Acute pain is a commonplace experience. A pin prick, a paper cut, or unexpectedly touching a heated surface produces pain of short duration and typically evokes a protective withdrawal reflex. Experiments in nonhuman animals have for the most part employed stimuli that produce acute pain of short duration and moderate intensity. Such studies have helped us understand much about basic mechanisms of pain processing, revealing the basic anatomy and chemistry of pain and pain control. Accordingly, these animal models of pain have become standards in the screening of putative analgesics. Ethically, these models are not generally problematic because animals are presented with short-duration, limited-intensity stimuli from which they can escape (that is, withdrawal reflexes are typically evoked).

Unfortunately, most human pain conditions, and particularly the most debilitating pain conditions, are not associated with limited-duration experimental stimuli but rather are associated with persistent pain that can wax and wane in intensity and be difficult to control. Pain is the defining characteristic in a wide range of conditions, including headache, low back pain, cancer, arthritis, and surgery. The American Pain Society (4700 W. Lake Avenue, Glenview, Illinois 60025-1485) estimates that 50 million Americans are partially or totally disabled by pain. With respect to headache and head pain alone, 150 million workdays are lost annually. Low back pain is also a common problem, and it is estimated that 22% of work-related injuries involve back pain and consequent lost productivity. Each of the nearly 25 million annual surgical procedures in the United States is invariably associated with postsurgical discomfort and pain. Pain is also associated with many cancers, and a common fear among cancer patients is that pain will develop and be uncontrollable. Every patient with cancer should have the reasonable expectation that pain will be controlled. In diagnostic and intermediate stages of cancer, however, 30 to 45 % of cancer patients experience moderate to severe pain. In advanced stages, nearly 75% of cancer patients have pain that is moderate, severe, or very severe. The distressing aspect of such statistics about pain in cancer and other persistent pain conditions is that many many individuals suffer significantly.

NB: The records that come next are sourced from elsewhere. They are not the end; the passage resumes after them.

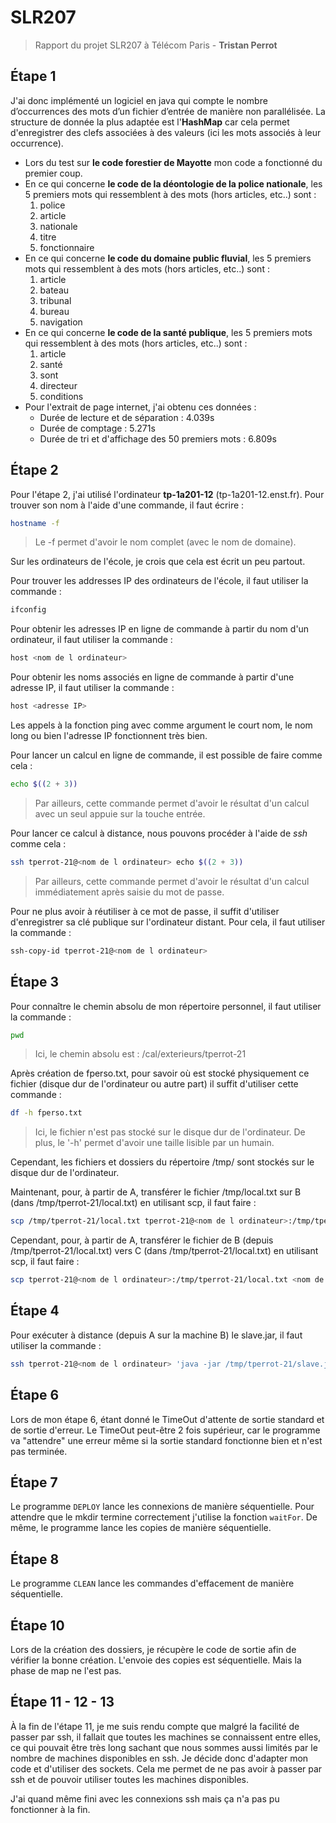 # SLR207

> Rapport du projet SLR207 à Télécom Paris - **Tristan Perrot**

## Étape 1

J'ai donc implémenté un logiciel en java qui compte le nombre d’occurrences des mots d’un fichier d’entrée de manière non parallélisée. La structure de donnée la plus adaptée est l'**HashMap** car cela permet d'enregistrer des clefs associées à des valeurs (ici les mots associés à leur occurrence).

* Lors du test sur **le code forestier de Mayotte** mon code a fonctionné du premier coup.
* En ce qui concerne **le code de la déontologie de la police nationale**, les 5 premiers mots qui ressemblent à des mots (hors articles, etc..) sont :
    1. police
    2. article
    3. nationale
    4. titre
    5. fonctionnaire
* En ce qui concerne **le code du domaine public fluvial**, les 5 premiers mots qui ressemblent à des mots (hors articles, etc..) sont :
    1. article
    2. bateau
    3. tribunal
    4. bureau
    5. navigation
* En ce qui concerne **le code de la santé publique**, les 5 premiers mots qui ressemblent à des mots (hors articles, etc..) sont :
    1. article
    2. santé
    3. sont
    4. directeur
    5. conditions
* Pour l'extrait de page internet, j'ai obtenu ces données :
  * Durée de lecture et de séparation : 4.039s
  * Durée de comptage : 5.271s
  * Durée de tri et d'affichage des 50 premiers mots : 6.809s

## Étape 2

Pour l'étape 2, j'ai utilisé l'ordinateur **tp-1a201-12** (tp-1a201-12.enst.fr).
Pour trouver son nom à l'aide d'une commande, il faut écrire :

```bash
hostname -f
```

> Le -f permet d'avoir le nom complet (avec le nom de domaine).

Sur les ordinateurs de l'école, je crois que cela est écrit un peu partout.

Pour trouver les addresses IP des ordinateurs de l'école, il faut utiliser la commande :

```bash
ifconfig
```

Pour obtenir les adresses IP en ligne de commande à partir du nom d'un ordinateur, il faut utiliser la commande :

```bash
host <nom de l ordinateur>
```

Pour obtenir les noms associés en ligne de commande à partir d'une adresse IP, il faut utiliser la commande :

```bash
host <adresse IP>
```

Les appels à la fonction ping avec comme argument le court nom, le nom long ou bien l'adresse IP fonctionnent très bien.

Pour lancer un calcul en ligne de commande, il est possible de faire comme cela :

```bash
echo $((2 + 3))
```

> Par ailleurs, cette commande permet d'avoir le résultat d'un calcul avec un seul appuie sur la touche entrée.

Pour lancer ce calcul à distance, nous pouvons procéder à l'aide de *ssh* comme cela :

```bash
ssh tperrot-21@<nom de l ordinateur> echo $((2 + 3))
```

> Par ailleurs, cette commande permet d'avoir le résultat d'un calcul immédiatement après saisie du mot de passe.

Pour ne plus avoir à réutiliser à ce mot de passe, il suffit d'utiliser d'enregistrer sa clé publique sur l'ordinateur distant. Pour cela, il faut utiliser la commande :

```bash
ssh-copy-id tperrot-21@<nom de l ordinateur>
```

## Étape 3

Pour connaître le chemin absolu de mon répertoire personnel, il faut utiliser la commande :

```bash
pwd
```

> Ici, le chemin absolu est : /cal/exterieurs/tperrot-21

Après création de fperso.txt, pour savoir où est stocké physiquement ce fichier (disque dur de l'ordinateur ou autre part) il suffit d'utiliser cette commande :

```bash
df -h fperso.txt
```

> Ici, le fichier n'est pas stocké sur le disque dur de l'ordinateur. De plus, le '-h' permet d'avoir une taille lisible par un humain.

Cependant, les fichiers et dossiers du répertoire /tmp/ sont stockés sur le disque dur de l'ordinateur.

Maintenant, pour, à partir de A, transférer le fichier /tmp/local.txt sur B (dans /tmp/tperrot-21/local.txt) en utilisant scp, il faut faire :

```bash
scp /tmp/tperrot-21/local.txt tperrot-21@<nom de l ordinateur>:/tmp/tperrot-21/local.txt
```

Cependant, pour, à partir de A, transférer le fichier de B (depuis /tmp/tperrot-21/local.txt) vers C (dans /tmp/tperrot-21/local.txt) en utilisant scp, il faut faire :

```bash
scp tperrot-21@<nom de l ordinateur>:/tmp/tperrot-21/local.txt <nom de l ordinateur>:/tmp/tperrot-21/local.txt
```

## Étape 4

Pour exécuter à distance (depuis A sur la machine B) le slave.jar, il faut utiliser la commande :

```bash
ssh tperrot-21@<nom de l ordinateur> 'java -jar /tmp/tperrot-21/slave.jar'
```

## Étape 6

Lors de mon étape 6, étant donné le TimeOut d'attente de sortie standard et de sortie d'erreur. Le TimeOut peut-être 2 fois supérieur, car le programme va "attendre" une erreur même si la sortie standard fonctionne bien et n'est pas terminée.

## Étape 7

Le programme ``DEPLOY`` lance les connexions de manière séquentielle. Pour attendre que le mkdir termine correctement j'utilise la fonction ``waitFor``.
De même, le programme lance les copies de manière séquentielle.

## Étape 8

Le programme ``CLEAN`` lance les commandes d'effacement de manière séquentielle.

## Étape 10

Lors de la création des dossiers, je récupère le code de sortie afin de vérifier la bonne création. L'envoie des copies est séquentielle. Mais la phase de map ne l'est pas.

## Étape 11 - 12 - 13

À la fin de l'étape 11, je me suis rendu compte que malgré la facilité de passer par ssh, il fallait que toutes les machines se connaissent entre elles, ce qui pouvait être très long sachant que nous sommes aussi limités par le nombre de machines disponibles en ssh. Je décide donc d'adapter mon code et d'utiliser des sockets. Cela me permet de ne pas avoir à passer par ssh et de pouvoir utiliser toutes les machines disponibles.

J'ai quand même fini avec les connexions ssh mais ça n'a pas pu fonctionner à la fin.
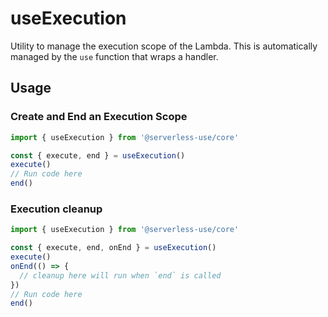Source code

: # useExecution
Utility to manage the execution scope of the Lambda. This is automatically managed by the `use` 
function that wraps a handler. 

<!-- ## Configuration -->

## Usage

### Create and End an Execution Scope
```ts
import { useExecution } from '@serverless-use/core'

const { execute, end } = useExecution()
execute()
// Run code here
end()

```

### Execution cleanup
```ts
import { useExecution } from '@serverless-use/core'

const { execute, end, onEnd } = useExecution()
execute()
onEnd(() => {
  // cleanup here will run when `end` is called 
})
// Run code here
end()

```
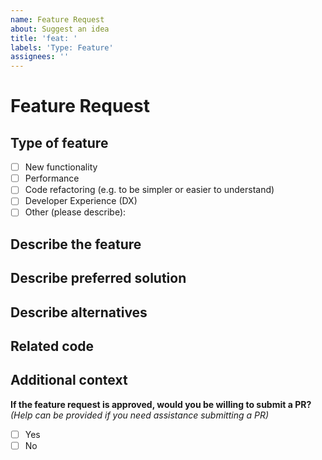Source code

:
 ```yaml
---
name: Feature Request
about: Suggest an idea
title: 'feat: '
labels: 'Type: Feature'
assignees: ''
---
```


# Feature Request

## Type of feature

- [ ] New functionality
- [ ] Performance
- [ ] Code refactoring (e.g. to be simpler or easier to understand)
- [ ] Developer Experience (DX)
- [ ] Other (please describe):

## Describe the feature

<!-- A clear and concise description of your feature request. Please note if your request is related to a problem. -->

## Describe preferred solution

<!-- A clear and concise description of what you want to happen. -->

## Describe alternatives

<!-- A clear and concise description of any alternative solutions or features you've considered. -->

## Related code

<!-- If you are able to illustrate this request with an example, please provide it here. -->

## Additional context

<!-- List any other information that is relevant to your issue. Use cases, screenshots, related issues, stack traces, links to relevant information, environment information if applicable, etc. -->

**If the feature request is approved, would you be willing to submit a PR?**
_(Help can be provided if you need assistance submitting a PR)_

- [ ] Yes
- [ ] No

Although we have learned much about the anatomy, physiology, and neurochemistry of pain, the information presented above emphasizes the reality that not all pains are the same and, consequently, not all pains are controlled well with the treatment strategies currently available. Since the mid-1980s, investigators have strived to develop nonhuman animal models that closely replicate persistent pain conditions seen in humans. Tissue injury and inflammation are commonly associated with a variety of clinical conditions leading to persistent pain. Accordingly, new animal models to study these types of pain conditions differ in significant ways from earlier, acute pain models. Ethically, these new models present a challenge because they develop circumstances that most guidelines for the use of nonhuman animals in research identify as those to be avoided. How do you, as a laboratory animal veterinarian or a member of an institutional animal care and use committee (IACUC1), evaluate protocols that involve such new models? How is potential benefit weighed against cost? This issue of ILAR Journal is devoted to discussing the ethical aspects of such work and to describing different models that have been developed to help understand what are acceptable and unacceptable approaches to the study of persistent pain.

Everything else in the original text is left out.